> [To do]
Which lines of the entries below run from the one holding "Execution code are" to the one holding "pair of nodes.", inclusive? Set down exactly those lines and no others.

[Stored data]
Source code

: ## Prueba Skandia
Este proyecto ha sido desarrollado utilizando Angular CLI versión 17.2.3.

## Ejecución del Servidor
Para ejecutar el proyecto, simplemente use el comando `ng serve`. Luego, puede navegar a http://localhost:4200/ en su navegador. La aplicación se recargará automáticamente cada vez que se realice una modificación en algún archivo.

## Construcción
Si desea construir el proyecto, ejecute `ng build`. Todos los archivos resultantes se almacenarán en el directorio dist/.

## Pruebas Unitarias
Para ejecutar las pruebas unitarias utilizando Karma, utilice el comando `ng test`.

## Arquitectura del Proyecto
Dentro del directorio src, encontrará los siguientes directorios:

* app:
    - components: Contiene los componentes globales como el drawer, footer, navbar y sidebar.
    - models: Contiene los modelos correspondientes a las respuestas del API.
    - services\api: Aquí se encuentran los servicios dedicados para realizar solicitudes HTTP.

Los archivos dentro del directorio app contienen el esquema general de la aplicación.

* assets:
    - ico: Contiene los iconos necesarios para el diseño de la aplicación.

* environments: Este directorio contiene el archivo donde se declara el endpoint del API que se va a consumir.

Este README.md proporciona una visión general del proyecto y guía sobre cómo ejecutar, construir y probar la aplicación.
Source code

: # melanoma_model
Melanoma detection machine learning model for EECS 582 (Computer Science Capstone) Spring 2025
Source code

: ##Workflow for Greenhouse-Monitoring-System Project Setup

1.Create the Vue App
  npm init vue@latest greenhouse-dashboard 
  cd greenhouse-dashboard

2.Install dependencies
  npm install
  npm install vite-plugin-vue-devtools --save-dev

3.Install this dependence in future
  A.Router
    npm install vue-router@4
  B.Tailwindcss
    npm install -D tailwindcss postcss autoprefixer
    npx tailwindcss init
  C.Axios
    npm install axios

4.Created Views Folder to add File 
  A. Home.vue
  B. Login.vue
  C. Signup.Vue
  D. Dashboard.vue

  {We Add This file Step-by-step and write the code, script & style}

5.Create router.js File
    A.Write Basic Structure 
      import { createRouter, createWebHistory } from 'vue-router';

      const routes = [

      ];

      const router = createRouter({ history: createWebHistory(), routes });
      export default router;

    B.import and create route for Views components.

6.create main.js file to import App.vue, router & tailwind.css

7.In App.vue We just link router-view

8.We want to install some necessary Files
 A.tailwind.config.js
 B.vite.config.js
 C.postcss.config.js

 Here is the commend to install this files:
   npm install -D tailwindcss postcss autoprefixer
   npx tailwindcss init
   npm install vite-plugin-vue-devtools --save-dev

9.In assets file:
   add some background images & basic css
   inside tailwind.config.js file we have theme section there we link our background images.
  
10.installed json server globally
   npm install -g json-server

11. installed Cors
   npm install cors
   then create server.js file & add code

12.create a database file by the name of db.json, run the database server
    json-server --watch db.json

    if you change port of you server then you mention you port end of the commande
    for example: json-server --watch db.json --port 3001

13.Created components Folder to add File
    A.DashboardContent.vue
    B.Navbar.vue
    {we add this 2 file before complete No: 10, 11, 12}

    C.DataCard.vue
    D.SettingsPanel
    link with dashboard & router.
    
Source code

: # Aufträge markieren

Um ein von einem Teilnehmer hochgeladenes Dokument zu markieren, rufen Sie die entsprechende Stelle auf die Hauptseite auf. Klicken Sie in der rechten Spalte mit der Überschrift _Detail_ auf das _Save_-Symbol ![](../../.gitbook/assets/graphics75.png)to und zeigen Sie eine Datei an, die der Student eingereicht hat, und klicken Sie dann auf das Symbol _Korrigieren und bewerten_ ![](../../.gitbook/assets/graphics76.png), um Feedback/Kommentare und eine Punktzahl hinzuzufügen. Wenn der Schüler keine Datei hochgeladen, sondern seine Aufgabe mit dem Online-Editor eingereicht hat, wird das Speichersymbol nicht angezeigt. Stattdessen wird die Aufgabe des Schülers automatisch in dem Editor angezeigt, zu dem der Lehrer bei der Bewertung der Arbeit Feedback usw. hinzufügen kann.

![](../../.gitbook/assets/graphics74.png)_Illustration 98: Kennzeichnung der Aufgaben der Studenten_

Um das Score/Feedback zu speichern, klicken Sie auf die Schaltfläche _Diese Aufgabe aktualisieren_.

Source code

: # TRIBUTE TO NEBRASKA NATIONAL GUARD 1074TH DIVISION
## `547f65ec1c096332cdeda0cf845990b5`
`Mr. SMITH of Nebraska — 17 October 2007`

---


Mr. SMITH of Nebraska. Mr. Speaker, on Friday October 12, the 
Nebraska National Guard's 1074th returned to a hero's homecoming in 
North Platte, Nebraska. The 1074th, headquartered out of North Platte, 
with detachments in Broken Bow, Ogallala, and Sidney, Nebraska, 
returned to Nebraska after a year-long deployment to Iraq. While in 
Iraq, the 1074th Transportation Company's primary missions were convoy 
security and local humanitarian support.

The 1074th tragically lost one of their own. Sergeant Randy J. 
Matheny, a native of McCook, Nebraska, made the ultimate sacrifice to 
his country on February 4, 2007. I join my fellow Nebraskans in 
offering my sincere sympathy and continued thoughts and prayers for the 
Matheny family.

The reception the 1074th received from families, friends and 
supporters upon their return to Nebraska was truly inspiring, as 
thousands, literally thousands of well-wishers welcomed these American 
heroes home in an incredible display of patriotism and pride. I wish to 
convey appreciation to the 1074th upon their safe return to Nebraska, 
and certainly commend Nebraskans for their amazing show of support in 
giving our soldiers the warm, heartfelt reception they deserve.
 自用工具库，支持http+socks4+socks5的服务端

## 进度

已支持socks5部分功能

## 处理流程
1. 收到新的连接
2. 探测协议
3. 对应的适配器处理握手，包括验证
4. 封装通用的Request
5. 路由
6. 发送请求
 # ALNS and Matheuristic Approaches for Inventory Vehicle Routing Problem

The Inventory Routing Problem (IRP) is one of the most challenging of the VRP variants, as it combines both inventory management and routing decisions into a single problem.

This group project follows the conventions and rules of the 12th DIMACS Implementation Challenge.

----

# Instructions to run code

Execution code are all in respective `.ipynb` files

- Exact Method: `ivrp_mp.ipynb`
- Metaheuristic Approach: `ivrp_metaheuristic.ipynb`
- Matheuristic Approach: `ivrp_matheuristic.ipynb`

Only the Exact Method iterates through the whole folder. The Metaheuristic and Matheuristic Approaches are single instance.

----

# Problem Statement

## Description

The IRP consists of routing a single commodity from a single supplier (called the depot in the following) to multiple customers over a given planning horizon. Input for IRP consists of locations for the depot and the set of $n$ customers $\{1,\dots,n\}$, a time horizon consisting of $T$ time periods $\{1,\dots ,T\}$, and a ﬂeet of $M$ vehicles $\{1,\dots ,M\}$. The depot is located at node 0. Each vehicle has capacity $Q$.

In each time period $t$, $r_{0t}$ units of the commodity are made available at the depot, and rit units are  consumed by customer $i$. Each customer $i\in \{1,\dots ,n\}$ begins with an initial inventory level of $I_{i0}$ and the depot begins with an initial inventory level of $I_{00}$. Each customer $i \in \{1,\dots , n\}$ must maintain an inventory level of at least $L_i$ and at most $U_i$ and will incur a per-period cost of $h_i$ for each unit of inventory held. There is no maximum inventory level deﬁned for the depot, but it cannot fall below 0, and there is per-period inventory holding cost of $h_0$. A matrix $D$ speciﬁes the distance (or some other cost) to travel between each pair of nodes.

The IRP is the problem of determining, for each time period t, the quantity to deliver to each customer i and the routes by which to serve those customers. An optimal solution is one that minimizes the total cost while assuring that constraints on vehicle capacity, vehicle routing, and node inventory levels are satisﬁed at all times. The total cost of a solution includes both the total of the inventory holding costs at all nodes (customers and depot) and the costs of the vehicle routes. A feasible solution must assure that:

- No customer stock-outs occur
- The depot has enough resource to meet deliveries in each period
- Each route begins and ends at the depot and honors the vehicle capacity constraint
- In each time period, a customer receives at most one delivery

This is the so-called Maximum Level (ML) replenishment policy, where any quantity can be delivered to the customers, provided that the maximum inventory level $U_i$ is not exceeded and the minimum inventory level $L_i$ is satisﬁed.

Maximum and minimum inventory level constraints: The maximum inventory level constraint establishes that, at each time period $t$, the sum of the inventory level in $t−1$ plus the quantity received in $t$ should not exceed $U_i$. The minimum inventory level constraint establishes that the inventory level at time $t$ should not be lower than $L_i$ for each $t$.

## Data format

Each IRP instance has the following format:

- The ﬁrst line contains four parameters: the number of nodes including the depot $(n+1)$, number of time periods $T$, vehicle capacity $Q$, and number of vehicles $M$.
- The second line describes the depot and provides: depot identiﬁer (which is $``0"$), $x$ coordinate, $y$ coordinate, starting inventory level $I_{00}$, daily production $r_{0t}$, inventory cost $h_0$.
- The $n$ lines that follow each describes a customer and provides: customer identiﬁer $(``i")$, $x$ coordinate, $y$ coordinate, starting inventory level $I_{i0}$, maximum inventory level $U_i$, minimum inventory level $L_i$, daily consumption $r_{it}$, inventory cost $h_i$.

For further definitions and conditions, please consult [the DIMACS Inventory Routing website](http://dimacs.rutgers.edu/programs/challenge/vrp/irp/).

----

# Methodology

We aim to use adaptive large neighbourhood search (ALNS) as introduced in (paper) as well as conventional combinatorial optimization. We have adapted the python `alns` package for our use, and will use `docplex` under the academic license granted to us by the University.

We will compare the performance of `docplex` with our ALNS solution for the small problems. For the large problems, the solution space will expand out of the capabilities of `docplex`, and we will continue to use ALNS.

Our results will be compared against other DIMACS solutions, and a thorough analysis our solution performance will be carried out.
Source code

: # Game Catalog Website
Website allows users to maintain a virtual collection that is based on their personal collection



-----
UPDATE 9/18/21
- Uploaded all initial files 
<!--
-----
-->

> [Response to this exercise]
Execution code are all in respective `.ipynb` files

- Exact Method: `ivrp_mp.ipynb`
- Metaheuristic Approach: `ivrp_metaheuristic.ipynb`
- Matheuristic Approach: `ivrp_matheuristic.ipynb`

Only the Exact Method iterates through the whole folder. The Metaheuristic and Matheuristic Approaches are single instance.

----

# Problem Statement

## Description

The IRP consists of routing a single commodity from a single supplier (called the depot in the following) to multiple customers over a given planning horizon. Input for IRP consists of locations for the depot and the set of $n$ customers $\{1,\dots,n\}$, a time horizon consisting of $T$ time periods $\{1,\dots ,T\}$, and a ﬂeet of $M$ vehicles $\{1,\dots ,M\}$. The depot is located at node 0. Each vehicle has capacity $Q$.

In each time period $t$, $r_{0t}$ units of the commodity are made available at the depot, and rit units are  consumed by customer $i$. Each customer $i\in \{1,\dots ,n\}$ begins with an initial inventory level of $I_{i0}$ and the depot begins with an initial inventory level of $I_{00}$. Each customer $i \in \{1,\dots , n\}$ must maintain an inventory level of at least $L_i$ and at most $U_i$ and will incur a per-period cost of $h_i$ for each unit of inventory held. There is no maximum inventory level deﬁned for the depot, but it cannot fall below 0, and there is per-period inventory holding cost of $h_0$. A matrix $D$ speciﬁes the distance (or some other cost) to travel between each pair of nodes.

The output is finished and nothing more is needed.